Nathaniel sospirò e Lucille pensò di averlo indispettito con quell’indagine condotta malamente, cosa di per sé straordinaria perché di solito era molto precisa, e rimpianse di non essersi fidata di Cornelia e delle sue rassicurazioni circa il comportamento del giovane; lui però tirò fuori una piccola scatola dalla tasca interna della giacca e la spinse verso di lei, ritrovando il sorriso e il buonumore.

«Il tuo regalo» spiegò davanti alla perplessità di Lucille. «L’ho preso a Hogsmeade».

«Oh».

Lucille arrossì violentemente e si sentì incredibilmente sciocca mentre la vergogna le impediva di far altro che non fosse lanciare un timido sguardo di scuse al ragazzo.

«Buon compleanno, Lucille tesoro».

 

 

 

 

Note dell’autrice.

Ecco finalmente il quinto capitolo che riprende da dove il quarto si era interrotto, con Nathaniel e Michael che finalmente si incontrano e si scontrano. Ho cercato di inserire più spiegazioni possibili da parte di Michael e spero che, nonostante ci siano ancora dei punti oscuri, il racconto sembri abbastanza coerente. Non mi è sembrato credibile lasciar porre troppe domande a Nathaniel, immaginando che lo shock e anche la felicità di rivedere il fratello abbiano prevalso, assieme a una buona dose di confusione.

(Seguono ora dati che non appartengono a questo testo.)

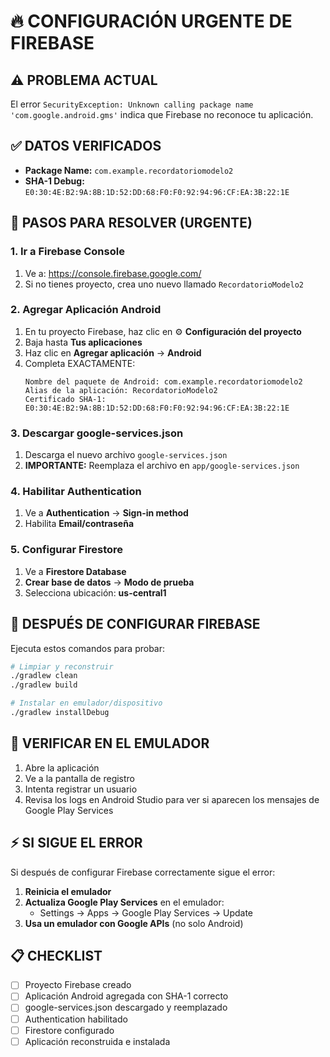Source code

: # 🔥 CONFIGURACIÓN URGENTE DE FIREBASE

## ⚠️ PROBLEMA ACTUAL
El error `SecurityException: Unknown calling package name 'com.google.android.gms'` indica que Firebase no reconoce tu aplicación.

## ✅ DATOS VERIFICADOS
- **Package Name:** `com.example.recordatoriomodelo2`
- **SHA-1 Debug:** `E0:30:4E:B2:9A:8B:1D:52:DD:68:F0:F0:92:94:96:CF:EA:3B:22:1E`

## 🚀 PASOS PARA RESOLVER (URGENTE)

### 1. Ir a Firebase Console
1. Ve a: https://console.firebase.google.com/
2. Si no tienes proyecto, crea uno nuevo llamado `RecordatorioModelo2`

### 2. Agregar Aplicación Android
1. En tu proyecto Firebase, haz clic en ⚙️ **Configuración del proyecto**
2. Baja hasta **Tus aplicaciones**
3. Haz clic en **Agregar aplicación** → **Android**
4. Completa EXACTAMENTE:
   ```
   Nombre del paquete de Android: com.example.recordatoriomodelo2
   Alias de la aplicación: RecordatorioModelo2
   Certificado SHA-1: E0:30:4E:B2:9A:8B:1D:52:DD:68:F0:F0:92:94:96:CF:EA:3B:22:1E
   ```

### 3. Descargar google-services.json
1. Descarga el nuevo archivo `google-services.json`
2. **IMPORTANTE:** Reemplaza el archivo en `app/google-services.json`

### 4. Habilitar Authentication
1. Ve a **Authentication** → **Sign-in method**
2. Habilita **Email/contraseña**

### 5. Configurar Firestore
1. Ve a **Firestore Database**
2. **Crear base de datos** → **Modo de prueba**
3. Selecciona ubicación: **us-central1**

## 🔧 DESPUÉS DE CONFIGURAR FIREBASE

Ejecuta estos comandos para probar:

```bash
# Limpiar y reconstruir
./gradlew clean
./gradlew build

# Instalar en emulador/dispositivo
./gradlew installDebug
```

## 📱 VERIFICAR EN EL EMULADOR

1. Abre la aplicación
2. Ve a la pantalla de registro
3. Intenta registrar un usuario
4. Revisa los logs en Android Studio para ver si aparecen los mensajes de Google Play Services

## ⚡ SI SIGUE EL ERROR

Si después de configurar Firebase correctamente sigue el error:

1. **Reinicia el emulador**
2. **Actualiza Google Play Services** en el emulador:
   - Settings → Apps → Google Play Services → Update
3. **Usa un emulador con Google APIs** (no solo Android)

## 📋 CHECKLIST
- [ ] Proyecto Firebase creado
- [ ] Aplicación Android agregada con SHA-1 correcto
- [ ] google-services.json descargado y reemplazado
- [ ] Authentication habilitado
- [ ] Firestore configurado
- [ ] Aplicación reconstruida e instalada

Michael del resto ha tenuto per sé qualche segreto, il che mi è sembrato plausibile considerando la lunga assenza che li ha divisi e il modo nel quale entrambi sono cambiati in quei quattro anni. Ci vorrà un po’ prima di ritrovare del tutto la complicità che avevano, così come la fiducia che li univa.

Ho voluto esporre i sentimenti sia di Lucille che di Nathaniel, che sono uno più impacciato dell’altra quando si tratta di certe questioni e, considerando che nessuno dei due si sbilancia, arrivano quasi a pensare che all’altro non importi nulla.

Infine, ammetto che la descrizione del ballo possa sembrare strana, ma ho voluto ripercorrerla con gli occhi di Lucille, immaginando che in simili momenti si colgano solo certi avvenimenti con maggiore chiarezza, e che a volte tutto scorra molto velocemente nella speranza di una fine.

Mi auguro che il capitolo vi sia piaciuto e ringrazio chi in questo lasso di tempo ha aggiunto la storia alle preferite e alle seguite.